I still don't know who wanted me dead. I was sitting in my car one day last november, not far from my house in the northwest Pakistani city of Peshawar, when a group of strangers walked up. One of them pointed a pistol through my window. I remember he wore a turban and shalwar kameez—the tunic and baggy pants common in the area—and he had a long beard, dyed red with henna. He shot me in the chest, hand and arm, and then fled with his friends. Miraculously, none of the bullets hit any arteries or vital organs, and as soon as a doctor patched me up and I was strong enough to travel, I booked a flight to London. I planned to lie low for a while, to rest and seek further medical help for a bullet that was lodged in my arm. But more than that, I just wanted to be somewhere calm and safe, far from AK-toting gunmen, suicide bombers and the daily, random violence of Pakistan's borderlands.

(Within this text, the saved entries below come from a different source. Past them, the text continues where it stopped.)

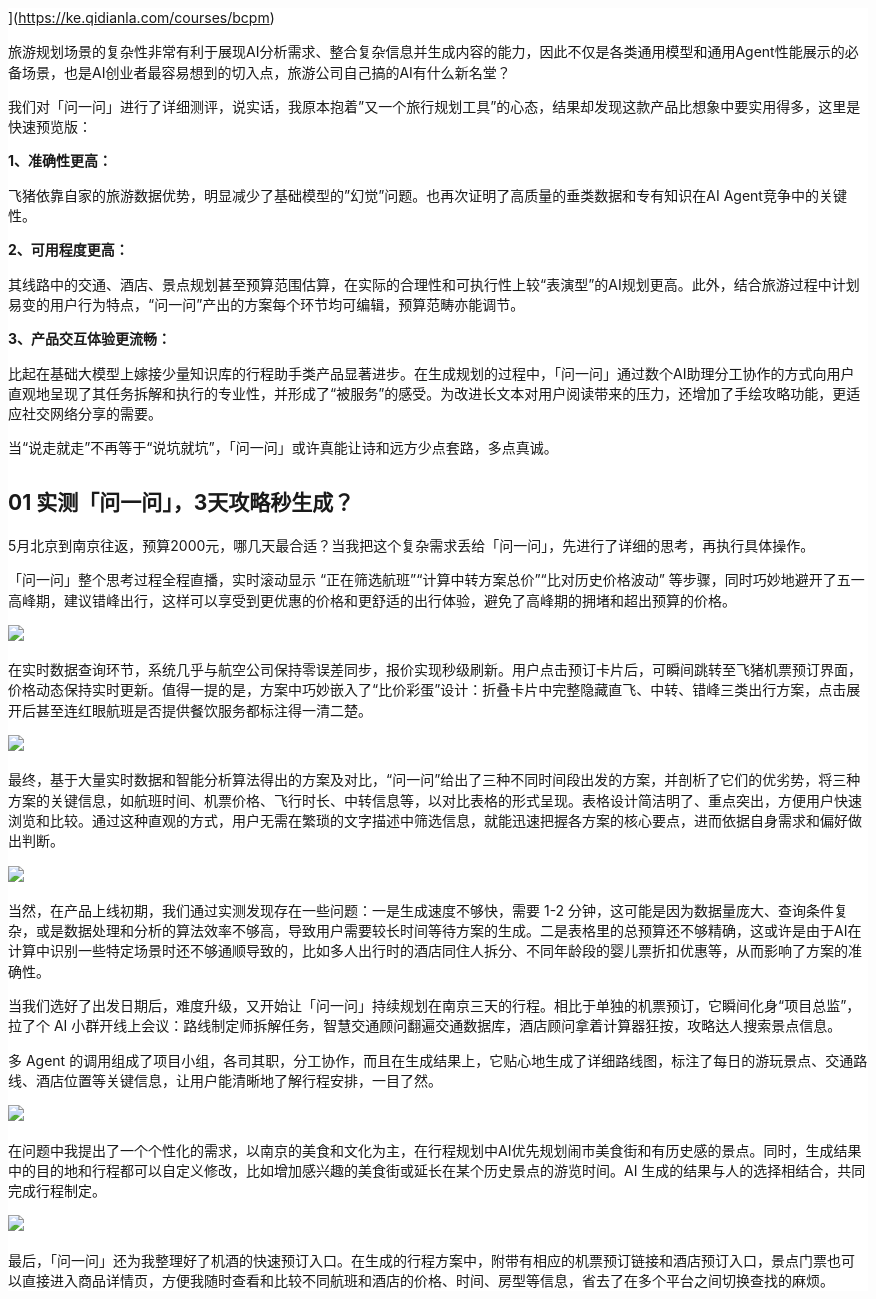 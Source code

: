 ](https://ke.qidianla.com/courses/bcpm)

旅游规划场景的复杂性非常有利于展现AI分析需求、整合复杂信息并生成内容的能力，因此不仅是各类通用模型和通用Agent性能展示的必备场景，也是AI创业者最容易想到的切入点，旅游公司自己搞的AI有什么新名堂？

我们对「问一问」进行了详细测评，说实话，我原本抱着”又一个旅行规划工具”的心态，结果却发现这款产品比想象中要实用得多，这里是快速预览版：

**1、准确性更高：**

飞猪依靠自家的旅游数据优势，明显减少了基础模型的”幻觉”问题。也再次证明了高质量的垂类数据和专有知识在AI Agent竞争中的关键性。

**2、可用程度更高：**

其线路中的交通、酒店、景点规划甚至预算范围估算，在实际的合理性和可执行性上较“表演型”的AI规划更高。此外，结合旅游过程中计划易变的用户行为特点，“问一问”产出的方案每个环节均可编辑，预算范畴亦能调节。

**3、产品交互体验更流畅：**

比起在基础大模型上嫁接少量知识库的行程助手类产品显著进步。在生成规划的过程中，「问一问」通过数个AI助理分工协作的方式向用户直观地呈现了其任务拆解和执行的专业性，并形成了“被服务”的感受。为改进长文本对用户阅读带来的压力，还增加了手绘攻略功能，更适应社交网络分享的需要。

当“说走就走”不再等于“说坑就坑”，「问一问」或许真能让诗和远方少点套路，多点真诚。

## 01 实测「问一问」，3天攻略秒生成？

5月北京到南京往返，预算2000元，哪几天最合适？当我把这个复杂需求丢给「问一问」，先进行了详细的思考，再执行具体操作。

「问一问」整个思考过程全程直播，实时滚动显示 “正在筛选航班”“计算中转方案总价”“比对历史价格波动” 等步骤，同时巧妙地避开了五一高峰期，建议错峰出行，这样可以享受到更优惠的价格和更舒适的出行体验，避免了高峰期的拥堵和超出预算的价格。

![](https://image.woshipm.com/2025/04/21/99ebbf96-1e87-11f0-b1a0-00163e09d72f.png)

在实时数据查询环节，系统几乎与航空公司保持零误差同步，报价实现秒级刷新。用户点击预订卡片后，可瞬间跳转至飞猪机票预订界面，价格动态保持实时更新。值得一提的是，方案中巧妙嵌入了“比价彩蛋”设计：折叠卡片中完整隐藏直飞、中转、错峰三类出行方案，点击展开后甚至连红眼航班是否提供餐饮服务都标注得一清二楚。

![](https://image.woshipm.com/2025/04/21/9ab8cedc-1e87-11f0-b1a0-00163e09d72f.png)

最终，基于大量实时数据和智能分析算法得出的方案及对比，“问一问”给出了三种不同时间段出发的方案，并剖析了它们的优劣势，将三种方案的关键信息，如航班时间、机票价格、飞行时长、中转信息等，以对比表格的形式呈现。表格设计简洁明了、重点突出，方便用户快速浏览和比较。通过这种直观的方式，用户无需在繁琐的文字描述中筛选信息，就能迅速把握各方案的核心要点，进而依据自身需求和偏好做出判断。

![](https://image.woshipm.com/2025/04/21/9b95dd36-1e87-11f0-b1a0-00163e09d72f.png)

当然，在产品上线初期，我们通过实测发现存在一些问题：一是生成速度不够快，需要 1-2 分钟，这可能是因为数据量庞大、查询条件复杂，或是数据处理和分析的算法效率不够高，导致用户需要较长时间等待方案的生成。二是表格里的总预算还不够精确，这或许是由于AI在计算中识别一些特定场景时还不够通顺导致的，比如多人出行时的酒店同住人拆分、不同年龄段的婴儿票折扣优惠等，从而影响了方案的准确性。

当我们选好了出发日期后，难度升级，又开始让「问一问」持续规划在南京三天的行程。相比于单独的机票预订，它瞬间化身“项目总监”，拉了个 AI 小群开线上会议：路线制定师拆解任务，智慧交通顾问翻遍交通数据库，酒店顾问拿着计算器狂按，攻略达人搜索景点信息。

多 Agent 的调用组成了项目小组，各司其职，分工协作，而且在生成结果上，它贴心地生成了详细路线图，标注了每日的游玩景点、交通路线、酒店位置等关键信息，让用户能清晰地了解行程安排，一目了然。

![](https://image.woshipm.com/2025/04/21/9c5fcae2-1e87-11f0-b1a0-00163e09d72f.png)

在问题中我提出了一个个性化的需求，以南京的美食和文化为主，在行程规划中AI优先规划闹市美食街和有历史感的景点。同时，生成结果中的目的地和行程都可以自定义修改，比如增加感兴趣的美食街或延长在某个历史景点的游览时间。AI 生成的结果与人的选择相结合，共同完成行程制定。

![](https://image.woshipm.com/2025/04/21/9d84bb8a-1e87-11f0-b1a0-00163e09d72f.png)

最后，「问一问」还为我整理好了机酒的快速预订入口。在生成的行程方案中，附带有相应的机票预订链接和酒店预订入口，景点门票也可以直接进入商品详情页，方便我随时查看和比较不同航班和酒店的价格、时间、房型等信息，省去了在多个平台之间切换查找的麻烦。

London was a revelation—cold, clean and orderly—but my sense of relief didn't last long. In one of the city's many South Asian neighborhoods, I saw a tall young Afghan who reminded me of my would-be assassin, striding down the street like a bad dream. He too wore a shalwar kameez, and a big turban of white silk was wrapped loosely around his head. His beard was long, and his hair was shoulder length. Anyone dressed like that in Islamabad would be immediately picked up for questioning by the police. I had flown halfway across the world to get away from killers who resembled this young Londoner. I stared after him until he was gone from view.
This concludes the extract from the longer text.